GÜNDEM - 23 Şubat 2024 Cuma 19:07

Diyanet İşleri Başkanı Erbaş, Gümüşhane’de üniversite öğrencileri ile bir araya geldi

A
A
A
Diyanet İşleri Başkanı Erbaş, Gümüşhane’de üniversite öğrencileri ile bir araya geldi

Diyanet İşleri Başkanı Prof. Dr. Ali Erbaş, Gümüşhane Üniversitesi’nde düzenlenen "İslam’ın Rehberliğinde Bilgiden Bilince" programında öğrencilerle buluştu.

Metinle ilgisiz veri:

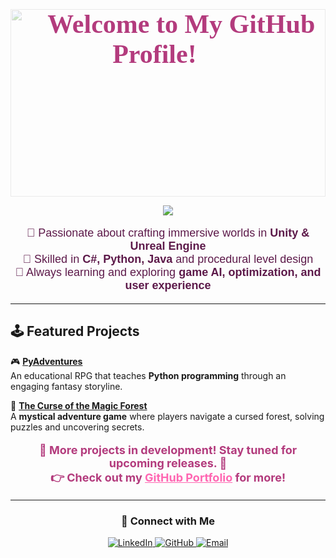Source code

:<!-- 🌸 Cherry Blossom Animated Background -->
<div style="position: relative; width: 100%; height: 300px;">
  <img src="https://github.com/LyubomiraDimitrova-dev/just-cherry-stuff/blob/main/More_Cherries.jpeg?raw=true" 
       style="position: absolute; width: 100%; height: 100%; object-fit: cover; opacity: 0.3; z-index: -1;">
  <h1 align="center" style="position: relative; color: #b33b7d; font-size: 42px; font-family: 'Georgia', serif; text-shadow: 2px 2px 6px #ffffff;">
    🌸 Welcome to My GitHub Profile! 🌸
  </h1>
</div>

<!-- 📝 Typing Animation (Skills) -->
<p align="center">
  <img src="https://readme-typing-svg.demolab.com?font=Fira+Code&duration=3000&pause=1000&color=ff66b2&center=true&vCenter=true&multiline=true&width=750&height=70&lines=🎮+Game+Developer+|+Level+Designer+|+World+Builder;💻+Unity+|+Unreal+|+Blender+|+Python+|+C%23">
</p>

<!-- 📌 Skills Section -->
<p align="center" style="color: #5d1a4a; font-family: 'Arial', sans-serif; font-size: 18px;">
🔹 Passionate about crafting immersive worlds in <b>Unity & Unreal Engine</b><br>
🔹 Skilled in <b>C#, Python, Java</b> and procedural level design<br>
🔹 Always learning and exploring <b>game AI, optimization, and user experience</b>
</p>

---

## **🕹️ Featured Projects**
🎮 **[PyAdventures](https://github.com/LyubomiraDimitrova-dev/Lyubomira-Portfolio/tree/main/PyAdventure)**  
An educational RPG that teaches **Python programming** through an engaging fantasy storyline.  

🌲 **[The Curse of the Magic Forest](https://github.com/LyubomiraDimitrova-dev/Lyubomira-Portfolio/tree/main/The-Curse-of-the-Magic-Forest)**  
A **mystical adventure game** where players navigate a cursed forest, solving puzzles and uncovering secrets.  

<p align="center" style="color: #b33b7d; font-size: 18px; font-weight: bold;">
  🚧 More projects in development! Stay tuned for upcoming releases. 🚀<br>
  👉 Check out my <a href="https://github.com/LyubomiraDimitrova-dev/Lyubomira-Portfolio" style="color:#ff66b2; font-weight:bold;">GitHub Portfolio</a> for more!
</p>

---

<!-- 🔗 Connect With Me -->
<h3 align="center">🔗 Connect with Me</h3>

<p align="center">
  <a href="https://www.linkedin.com/in/lyubomira-dimitrova-b0378b1b0/">
    <img src="https://img.shields.io/badge/LinkedIn-Connect-blue?logo=linkedin" alt="LinkedIn">
  </a>
  <a href="https://github.com/LyubomiraDimitrova-dev">
    <img src="https://img.shields.io/badge/GitHub-Follow-black?logo=github" alt="GitHub">
  </a>
  <a href="mailto:lyubomiradimitrova1@gmail.com">
    <img src="https://img.shields.io/badge/Email-Contact-red?logo=gmail" alt="Email">
  </a>
</p>
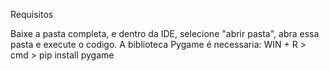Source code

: Requisitos

Baixe a pasta completa, e dentro da IDE, selecione "abrir pasta", abra essa pasta e execute o codigo.
A biblioteca Pygame é necessaria:
WIN + R > cmd > pip install pygame
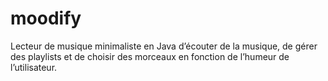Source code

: # moodify
Lecteur de musique minimaliste en Java d’écouter de la musique, de gérer des playlists et de choisir des morceaux en fonction de l’humeur de l’utilisateur.





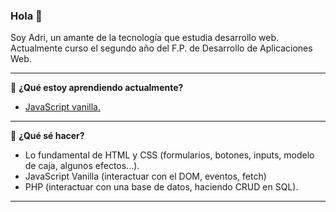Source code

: ### Hola 👋

Soy Adri, un amante de la tecnología que estudia desarrollo web.
Actualmente curso el segundo año del F.P. de Desarrollo de Aplicaciones Web.

<hr>

📖 <strong>¿Qué estoy aprendiendo actualmente?</strong>
<ul>
  <li>
    <a href="https://www.udemy.com/master-en-javascript-aprender-js-jquery-angular-nodejs-y-mas/?">JavaScript vanilla.</a>
  </li>
</ul>

<hr>

📌 <strong>¿Qué sé hacer?</strong>
<ul>
  <li>
    Lo fundamental de HTML y CSS (formularios, botones, inputs, modelo de caja, algunos efectos...).
  </li>
    <li>
      JavaScript Vanilla (interactuar con el DOM, eventos, fetch)
  </li>
  <li>
    PHP (interactuar con una base de datos, haciendo CRUD en SQL).
  </li>
</ul>

<hr>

İl buluşmaları kapsamında Gümüşhane’ye gelen Diyanet İşleri Başkanı Prof. Dr. Ali Erbaş, Gümüşhane Üniversitesi Kongre Merkezi’nde gerçekleştirilen "İslam’ın Rehberliğinde Bilgiden Bilince" isimli programa katıldı. Saygı duruşu ve İstiklal Marşı’nın okunmasıyla başlayan program Ahmet Hamdi Akseki Cami İmam-Hatibi Mansur Sağır’ın Kur’an-ı Kerim tilaveti ile devam etti. Programda kendisini dinlemeye gelen gençlere bilimsel gelişme yolunda çok çalışmaları tavsiyesinde bulunan Diyanet İşleri Başkanı Erbaş, İsrail’in Gazze’ye yönelik saldırıları ve son olarak ilk uçuşunu gerçekleştiren milli savaş uçağı KAAN ile ilgili de açıklamalarda bulundu.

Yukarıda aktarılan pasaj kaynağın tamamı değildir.